Com essa autêntica premissa do
Reino da Baboseira, um pintor iugoslavo radicado na Itália toscana
fez em histórias em quadrinho,
acredite, um bom livro.
"Vincent & Van Gogh", de Gradimir Smudja, foi publicado no
ano passado na França e, desde
então, já amealhou uma porção
de prêmios em países como Portugal, Turquia, Holanda e até nos
unidos, mas fechados, EUA.
Nesta semana, essa peça rara
encaixa nas livrarias brasileiras,
em lançamento da mesma Jorge
Zahar que vem publicando a versão em HQ da catedral literária
"Em Busca do Tempo Perdido",
de Proust.
Por coincidência, o mesmo
Proust faz uma ponta, não creditada, no livro, tomando um chá
no canto esquerdo de um quadrinho no meio da página 28. É apenas uma das dezenas de citações
que Smudja polvilhou em meio à
história do gato Vincent -que é
dedicada a Brigitte Bardot, retratada como uma gata.
Apaixonado pela história da arte, e ele mesmo artista plástico
com longa carreira em galerias
francesas, tascou nos quadrinhos
Toulouse-Lautrec, Monet, Degas,
Rembrandt e Gauguin (que também não pintava suas telas, na
verdade criações de um papagaio
chamado Paul).
"O Bordel das Musas", segundo
livro de Smudja, segue a mesma
receita de HQ e história da arte,
misturados no caldeirão do humor e virtuosismo artístico.
A qualidade dos traços -e a capacidade de mimetizar os universos dos grandes pintores do século 19- é o principal trunfo do artista iugoslavo.
"Tenho uma coleção de pinturas "fake" de Van Gogh embaixo
da minha cama e no meu banheiro", brincou Smudja em troca de
e-mails com a Folha.
O artista diz que demorou só sete meses no trabalho (não nas telas falsas de Van Gogh, mas no livro "Vincent & Van Gogh"), mas
que o projeto tem 14 anos.
E por que um gato, e não uma
arara, um urso ou um gorila albino, foi o escolhido para personificar Van Gogh? "O jeito de pintar
dele era muito agressivo e rápido.
Sempre vi suas pinturas como trabalhos de um gato", diz Smudja.

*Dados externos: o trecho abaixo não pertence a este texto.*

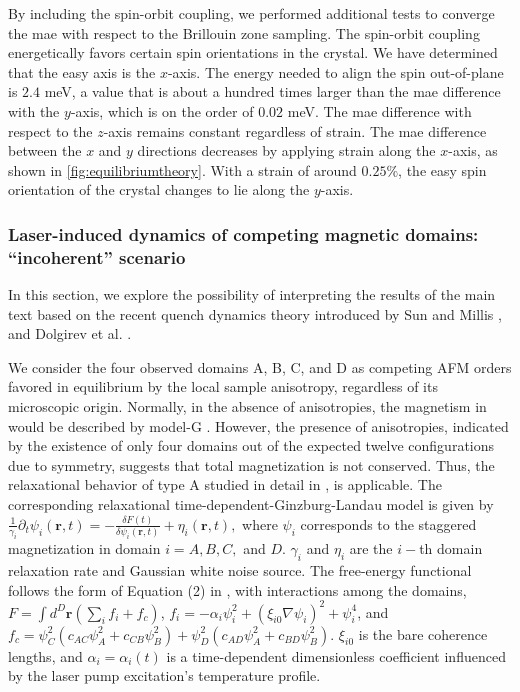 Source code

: By including the spin-orbit coupling, we performed additional tests to converge the \gls{mae} with respect to the Brillouin zone sampling.
The spin-orbit coupling energetically favors certain spin orientations in the crystal.
We have determined that the  easy axis is the $x$-axis.
The energy needed to align the spin out-of-plane is $2.4$ \si{meV}, a value that is about a hundred times larger than the \gls{mae} difference with the $y$-axis, which is on the order of $0.02$ \si{meV}.
The \gls{mae} difference with respect  to the $z$-axis remains constant regardless of strain.
The \gls{mae} difference between the $x$ and $y$ directions decreases by applying strain along the $x$-axis, as shown in \cref{fig:equilibriumtheory}.
With a strain of around $0.25 \%$, the easy spin orientation of the crystal changes to lie along the $y$-axis.

\subsubsection{Laser-induced dynamics of competing magnetic domains: ``incoherent'' scenario}\label{sec:fluctuations}

In this section, we explore the possibility of interpreting the results of the main text based on the recent quench dynamics theory introduced by Sun and Millis \citep{sun_transient_2020}, and Dolgirev et al. \citep{dolgirev_self-similar_2020}.  

We consider the four observed domains A, B, C, and D as competing AFM orders favored in equilibrium by the local sample anisotropy, regardless of its microscopic origin.
Normally, in the absence of anisotropies, the magnetism in \cmb would be described by model-G \citep{hohenberg1977}.
However, the presence of anisotropies, indicated by the existence of only four domains out of the expected twelve configurations due to symmetry, suggests that total magnetization is not conserved.
Thus, the relaxational behavior of type A studied in detail in \citep{sun_transient_2020,dolgirev_self-similar_2020}, is applicable.
The corresponding relaxational time-dependent-Ginzburg-Landau model is given by $\frac{1}{\gamma_i} \partial_t \psi_i(\mathbf{r}, t)=-\frac{\delta F(t)}{\delta \psi_i(\mathbf{r}, t)}+\eta_i(\mathbf{r}, t),$ where $\psi_i$ corresponds to the staggered magnetization in domain $i=A,B,C,$ and $D.$ $\gamma_i$ and $\eta_i$ are the $i-$th domain relaxation rate and Gaussian white noise source.
The free-energy functional follows the form of Equation (2) in \citep{sun_transient_2020}, with interactions among the domains, $F = \int d^D\mathbf{r} \left(\sum_i f_i+f_c \right)$, $f_i=-\alpha_i \psi_i^2+\left(\xi_{i 0} \nabla \psi_i\right)^2+\psi_i^4$, and $f_c =   \psi^2_C (c_{AC}\psi^2_A+c_{CB}\psi^2_B) + \psi^2_D (c_{AD}\psi^2_A+c_{BD}\psi^2_B)$.
$\xi_{i 0}$ is the bare coherence lengths, and $\alpha_i = \alpha_i(t)$ is a time-dependent dimensionless coefficient influenced by the laser pump excitation's temperature profile.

Vincent não é um gato comum.
O verdadeiro autor de telas como
"Os Girassóis" ou "O Retrato de
Doutor Gachet" (presentes no livro, como todos os "hits" goghianos) é um gato "mau". Rouba, fatura "fifis" d'outrem, bebe tudo o
que não é sólido (menos leite),
mata e cozinha o papagaio de Cézanne, diz ser "filho de Lúcifer".
Smudja justifica o humor "negro" com a seguinte aspa: "É uma
forma de recriar a vida real. A vida
é tão dura e as pessoas são tão difíceis de serem entendidas. Vincent
é mau, dissimulado, sem-vergonha. Ele é o "negativo" de Van
Gogh".
O gato malvado, era de se imaginar, foi o responsável por um dos
episódios mais famosos da biografia vangoghiana. Foi ele o responsável pelo corte da orelha esquerda do "artista".
Smudja brinca que só não contou mais detalhes sobre o gato
Vincent (que ao final do livro aparece batendo na janela de um tal
de Pablo Picasso) por medo de
perder a sua orelha.
Foi o gato que escreveu o seu livro?
"Não posso falar sobre esse assunto", conclui o artista.
VINCENT & VAN GOGH. Autor: Gradimir
Smudja. Tradução: André Telles. Editora:
Jorge Zahar. Quanto: R$ 49,50 (72 págs.)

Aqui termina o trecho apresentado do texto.